Finally joining the 21st century's definition of equality are Indiana and Wisconsin, whose same-sex marriage bans were ruled unconstitutional on Thursday. In a resounding victory for proponents of marriage equality, and you know, general progressivism, a federal appeals court in Chicago made their decision just nine days after Indiana and Wisconsin lawyers made feeble attempts at explaining why gay couples should not be granted the same legal rights as their heterosexual counterparts. Calling the reasoning behind a gay marriage ban "totally implausible," the three-person court unanimously ruled to uphold a lower court's earlier verdict on the matter.

This ruling confirms the logic justices doled out in state courts a few months ago, and marks the third time a federal appellate court has voted against a gay marriage ban. While judges in Indiana and Wisconsin initially determined that marriage is a fundamental right, the Chicago-based appellate court went a different route, and instead invoked the Constitution's equal protection clause.

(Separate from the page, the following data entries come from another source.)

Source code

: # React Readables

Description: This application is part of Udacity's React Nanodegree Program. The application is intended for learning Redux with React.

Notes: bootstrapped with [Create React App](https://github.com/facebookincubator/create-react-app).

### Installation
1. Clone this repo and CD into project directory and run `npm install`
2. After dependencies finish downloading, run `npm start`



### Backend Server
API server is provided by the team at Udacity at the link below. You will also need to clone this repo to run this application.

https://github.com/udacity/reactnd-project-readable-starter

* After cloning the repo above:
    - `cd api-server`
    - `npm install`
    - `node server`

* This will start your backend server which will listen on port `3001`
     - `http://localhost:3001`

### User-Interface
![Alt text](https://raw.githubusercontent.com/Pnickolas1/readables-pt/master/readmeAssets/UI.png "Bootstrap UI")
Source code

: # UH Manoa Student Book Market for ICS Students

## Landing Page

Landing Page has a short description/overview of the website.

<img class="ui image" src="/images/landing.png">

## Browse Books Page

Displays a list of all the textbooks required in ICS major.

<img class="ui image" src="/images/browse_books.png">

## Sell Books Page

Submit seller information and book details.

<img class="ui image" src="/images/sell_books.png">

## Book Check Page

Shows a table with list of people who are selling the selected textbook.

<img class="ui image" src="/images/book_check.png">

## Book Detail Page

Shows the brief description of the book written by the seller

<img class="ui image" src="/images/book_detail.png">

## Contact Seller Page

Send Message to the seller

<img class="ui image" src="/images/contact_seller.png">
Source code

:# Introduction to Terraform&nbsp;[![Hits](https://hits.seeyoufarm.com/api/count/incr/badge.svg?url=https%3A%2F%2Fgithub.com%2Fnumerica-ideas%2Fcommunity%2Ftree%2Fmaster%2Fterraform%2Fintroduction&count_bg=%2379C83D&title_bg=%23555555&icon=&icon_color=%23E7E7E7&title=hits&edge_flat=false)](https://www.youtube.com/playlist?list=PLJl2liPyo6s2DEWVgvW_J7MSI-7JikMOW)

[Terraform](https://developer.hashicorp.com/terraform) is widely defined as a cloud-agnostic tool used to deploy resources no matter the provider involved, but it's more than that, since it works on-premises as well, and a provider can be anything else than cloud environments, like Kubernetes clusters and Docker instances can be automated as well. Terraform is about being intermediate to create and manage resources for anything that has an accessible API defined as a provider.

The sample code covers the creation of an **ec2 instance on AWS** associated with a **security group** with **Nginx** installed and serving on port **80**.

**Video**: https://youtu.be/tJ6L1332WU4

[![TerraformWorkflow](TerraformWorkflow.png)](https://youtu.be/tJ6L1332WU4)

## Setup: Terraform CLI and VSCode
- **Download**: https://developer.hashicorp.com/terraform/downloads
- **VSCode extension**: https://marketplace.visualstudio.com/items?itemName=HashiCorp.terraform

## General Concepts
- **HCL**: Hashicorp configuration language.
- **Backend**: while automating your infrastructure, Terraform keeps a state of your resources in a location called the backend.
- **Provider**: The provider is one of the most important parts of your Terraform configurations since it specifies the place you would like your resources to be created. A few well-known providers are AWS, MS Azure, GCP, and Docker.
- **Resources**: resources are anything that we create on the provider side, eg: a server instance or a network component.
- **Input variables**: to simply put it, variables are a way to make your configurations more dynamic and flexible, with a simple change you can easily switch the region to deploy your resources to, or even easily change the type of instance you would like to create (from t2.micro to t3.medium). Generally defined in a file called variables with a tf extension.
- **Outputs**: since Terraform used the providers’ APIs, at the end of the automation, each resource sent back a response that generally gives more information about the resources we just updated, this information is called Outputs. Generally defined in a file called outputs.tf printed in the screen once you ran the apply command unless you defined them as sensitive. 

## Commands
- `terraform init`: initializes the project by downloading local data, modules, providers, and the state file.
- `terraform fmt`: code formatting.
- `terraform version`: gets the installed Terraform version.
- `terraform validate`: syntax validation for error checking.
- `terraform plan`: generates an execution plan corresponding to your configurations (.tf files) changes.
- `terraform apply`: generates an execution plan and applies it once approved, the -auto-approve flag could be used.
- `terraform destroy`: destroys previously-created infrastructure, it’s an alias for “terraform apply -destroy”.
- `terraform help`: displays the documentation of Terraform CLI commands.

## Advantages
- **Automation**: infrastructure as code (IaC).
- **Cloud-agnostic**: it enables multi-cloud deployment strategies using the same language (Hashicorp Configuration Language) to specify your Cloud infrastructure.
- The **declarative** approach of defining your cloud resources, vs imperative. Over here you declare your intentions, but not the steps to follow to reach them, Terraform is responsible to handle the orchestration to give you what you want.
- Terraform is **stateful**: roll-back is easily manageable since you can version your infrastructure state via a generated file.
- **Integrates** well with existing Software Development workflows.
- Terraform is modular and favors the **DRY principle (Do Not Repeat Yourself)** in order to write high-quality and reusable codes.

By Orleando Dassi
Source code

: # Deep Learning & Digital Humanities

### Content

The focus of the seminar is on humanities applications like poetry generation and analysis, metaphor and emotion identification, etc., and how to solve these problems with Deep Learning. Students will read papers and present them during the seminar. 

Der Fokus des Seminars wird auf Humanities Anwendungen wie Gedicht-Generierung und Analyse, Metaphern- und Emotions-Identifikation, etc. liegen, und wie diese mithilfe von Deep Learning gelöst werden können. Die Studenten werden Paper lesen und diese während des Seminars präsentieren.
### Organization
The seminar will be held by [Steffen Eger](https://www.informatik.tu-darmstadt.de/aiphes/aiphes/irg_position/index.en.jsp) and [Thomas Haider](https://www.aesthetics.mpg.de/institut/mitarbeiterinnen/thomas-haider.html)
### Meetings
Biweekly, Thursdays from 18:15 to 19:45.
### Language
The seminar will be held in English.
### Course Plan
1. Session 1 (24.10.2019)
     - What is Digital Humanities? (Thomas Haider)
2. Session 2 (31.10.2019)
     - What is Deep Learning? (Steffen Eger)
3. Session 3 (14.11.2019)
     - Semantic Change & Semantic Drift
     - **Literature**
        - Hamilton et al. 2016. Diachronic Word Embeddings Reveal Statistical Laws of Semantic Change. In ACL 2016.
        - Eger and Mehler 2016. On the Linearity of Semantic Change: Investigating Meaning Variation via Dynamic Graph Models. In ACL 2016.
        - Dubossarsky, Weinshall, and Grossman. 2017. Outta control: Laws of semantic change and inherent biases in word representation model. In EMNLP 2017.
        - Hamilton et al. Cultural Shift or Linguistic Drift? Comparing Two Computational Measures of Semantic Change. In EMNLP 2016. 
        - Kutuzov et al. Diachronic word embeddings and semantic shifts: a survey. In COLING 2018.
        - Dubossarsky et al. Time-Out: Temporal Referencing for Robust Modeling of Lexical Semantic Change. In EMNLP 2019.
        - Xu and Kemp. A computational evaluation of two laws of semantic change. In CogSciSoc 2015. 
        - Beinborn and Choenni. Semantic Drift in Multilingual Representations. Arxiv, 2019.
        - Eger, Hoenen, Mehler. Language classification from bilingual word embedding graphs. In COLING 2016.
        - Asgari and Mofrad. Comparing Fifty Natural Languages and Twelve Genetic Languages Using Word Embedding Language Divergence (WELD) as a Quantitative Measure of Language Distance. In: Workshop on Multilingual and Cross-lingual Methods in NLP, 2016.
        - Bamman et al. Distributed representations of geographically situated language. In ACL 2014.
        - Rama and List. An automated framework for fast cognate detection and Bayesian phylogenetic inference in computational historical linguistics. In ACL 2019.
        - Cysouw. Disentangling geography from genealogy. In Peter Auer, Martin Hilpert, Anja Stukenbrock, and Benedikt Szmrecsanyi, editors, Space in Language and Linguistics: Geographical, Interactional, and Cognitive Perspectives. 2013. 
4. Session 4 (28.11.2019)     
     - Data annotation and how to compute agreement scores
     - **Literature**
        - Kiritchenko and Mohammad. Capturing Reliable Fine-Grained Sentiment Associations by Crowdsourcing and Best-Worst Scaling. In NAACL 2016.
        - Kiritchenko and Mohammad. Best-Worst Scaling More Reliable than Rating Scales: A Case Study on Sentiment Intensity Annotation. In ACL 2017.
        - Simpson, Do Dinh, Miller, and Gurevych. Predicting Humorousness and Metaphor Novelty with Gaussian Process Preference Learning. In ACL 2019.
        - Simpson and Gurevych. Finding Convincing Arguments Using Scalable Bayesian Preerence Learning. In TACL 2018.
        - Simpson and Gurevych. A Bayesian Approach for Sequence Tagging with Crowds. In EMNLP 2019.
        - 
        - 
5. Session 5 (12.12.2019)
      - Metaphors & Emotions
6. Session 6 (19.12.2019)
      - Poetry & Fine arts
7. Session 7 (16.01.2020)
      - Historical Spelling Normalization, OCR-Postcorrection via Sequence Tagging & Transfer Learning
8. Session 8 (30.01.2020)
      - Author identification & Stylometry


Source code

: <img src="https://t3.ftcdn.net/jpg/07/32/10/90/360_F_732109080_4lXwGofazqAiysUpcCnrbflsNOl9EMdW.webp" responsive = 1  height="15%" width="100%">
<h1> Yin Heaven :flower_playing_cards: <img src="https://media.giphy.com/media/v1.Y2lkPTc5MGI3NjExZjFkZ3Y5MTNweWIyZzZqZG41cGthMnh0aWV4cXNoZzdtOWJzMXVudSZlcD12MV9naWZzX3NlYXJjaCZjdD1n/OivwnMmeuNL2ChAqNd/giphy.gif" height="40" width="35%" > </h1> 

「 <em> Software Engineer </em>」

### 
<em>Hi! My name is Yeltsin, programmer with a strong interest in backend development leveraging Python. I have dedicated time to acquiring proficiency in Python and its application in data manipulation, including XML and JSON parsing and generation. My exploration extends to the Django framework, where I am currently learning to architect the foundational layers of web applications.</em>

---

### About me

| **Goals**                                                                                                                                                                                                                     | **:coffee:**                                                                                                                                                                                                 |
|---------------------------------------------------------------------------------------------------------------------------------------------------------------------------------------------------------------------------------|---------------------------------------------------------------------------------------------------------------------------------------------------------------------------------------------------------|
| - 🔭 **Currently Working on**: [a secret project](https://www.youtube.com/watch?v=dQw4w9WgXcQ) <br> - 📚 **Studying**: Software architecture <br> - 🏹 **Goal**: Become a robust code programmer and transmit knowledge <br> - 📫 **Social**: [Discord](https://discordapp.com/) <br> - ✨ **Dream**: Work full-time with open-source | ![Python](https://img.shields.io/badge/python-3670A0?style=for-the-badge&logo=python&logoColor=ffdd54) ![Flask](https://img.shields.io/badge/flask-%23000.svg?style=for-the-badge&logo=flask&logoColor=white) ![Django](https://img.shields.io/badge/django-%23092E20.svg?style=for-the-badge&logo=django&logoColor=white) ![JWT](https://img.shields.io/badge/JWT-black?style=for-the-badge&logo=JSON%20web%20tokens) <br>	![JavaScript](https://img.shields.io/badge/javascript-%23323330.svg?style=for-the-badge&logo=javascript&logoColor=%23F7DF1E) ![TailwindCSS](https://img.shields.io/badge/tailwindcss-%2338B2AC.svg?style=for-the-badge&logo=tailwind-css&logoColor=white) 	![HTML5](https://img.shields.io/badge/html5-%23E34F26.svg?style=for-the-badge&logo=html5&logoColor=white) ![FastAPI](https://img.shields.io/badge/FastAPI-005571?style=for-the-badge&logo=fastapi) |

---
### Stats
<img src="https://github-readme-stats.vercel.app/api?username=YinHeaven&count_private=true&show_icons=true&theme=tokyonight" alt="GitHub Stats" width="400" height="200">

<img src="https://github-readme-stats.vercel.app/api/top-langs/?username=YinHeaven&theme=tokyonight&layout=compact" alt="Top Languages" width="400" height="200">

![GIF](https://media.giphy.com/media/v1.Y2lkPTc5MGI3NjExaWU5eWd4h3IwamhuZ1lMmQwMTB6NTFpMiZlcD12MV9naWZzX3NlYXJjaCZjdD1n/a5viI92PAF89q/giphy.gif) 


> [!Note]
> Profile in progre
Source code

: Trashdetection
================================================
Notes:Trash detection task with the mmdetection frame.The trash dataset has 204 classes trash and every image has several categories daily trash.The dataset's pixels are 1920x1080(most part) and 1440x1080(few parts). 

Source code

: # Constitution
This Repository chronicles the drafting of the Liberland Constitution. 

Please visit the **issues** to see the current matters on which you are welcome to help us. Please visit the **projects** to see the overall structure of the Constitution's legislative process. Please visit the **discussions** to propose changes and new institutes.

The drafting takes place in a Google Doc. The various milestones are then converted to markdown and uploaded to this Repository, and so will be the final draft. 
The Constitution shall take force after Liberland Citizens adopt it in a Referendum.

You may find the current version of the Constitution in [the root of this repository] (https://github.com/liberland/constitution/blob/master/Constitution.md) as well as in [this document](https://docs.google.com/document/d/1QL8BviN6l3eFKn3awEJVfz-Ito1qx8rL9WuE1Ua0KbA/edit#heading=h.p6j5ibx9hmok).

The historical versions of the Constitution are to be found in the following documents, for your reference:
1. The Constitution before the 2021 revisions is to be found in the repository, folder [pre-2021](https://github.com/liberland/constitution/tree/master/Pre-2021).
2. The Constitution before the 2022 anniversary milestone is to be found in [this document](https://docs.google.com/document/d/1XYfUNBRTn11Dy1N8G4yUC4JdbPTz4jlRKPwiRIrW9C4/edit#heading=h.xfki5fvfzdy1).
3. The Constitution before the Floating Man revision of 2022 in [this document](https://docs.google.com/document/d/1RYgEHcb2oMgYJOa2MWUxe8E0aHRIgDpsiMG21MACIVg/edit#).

Wrote Justice Richard Posner,

When there is no justification for government’s treating a traditionally discriminated-against group significantly worse than the dominant group in society, doing so denies equal protection of the laws.

With Indiana and Wisconsin now joining the ranks of states in which gay marriage bans are unconstitutional, the total count is now up to 21 — nearly half the union. While appeals are already underway in these two states to overturn the ruling, it is likely that the case will make its way back to the highest court in the land, where Notorious RBG and company will once again tackle the issue of same-sex marriage.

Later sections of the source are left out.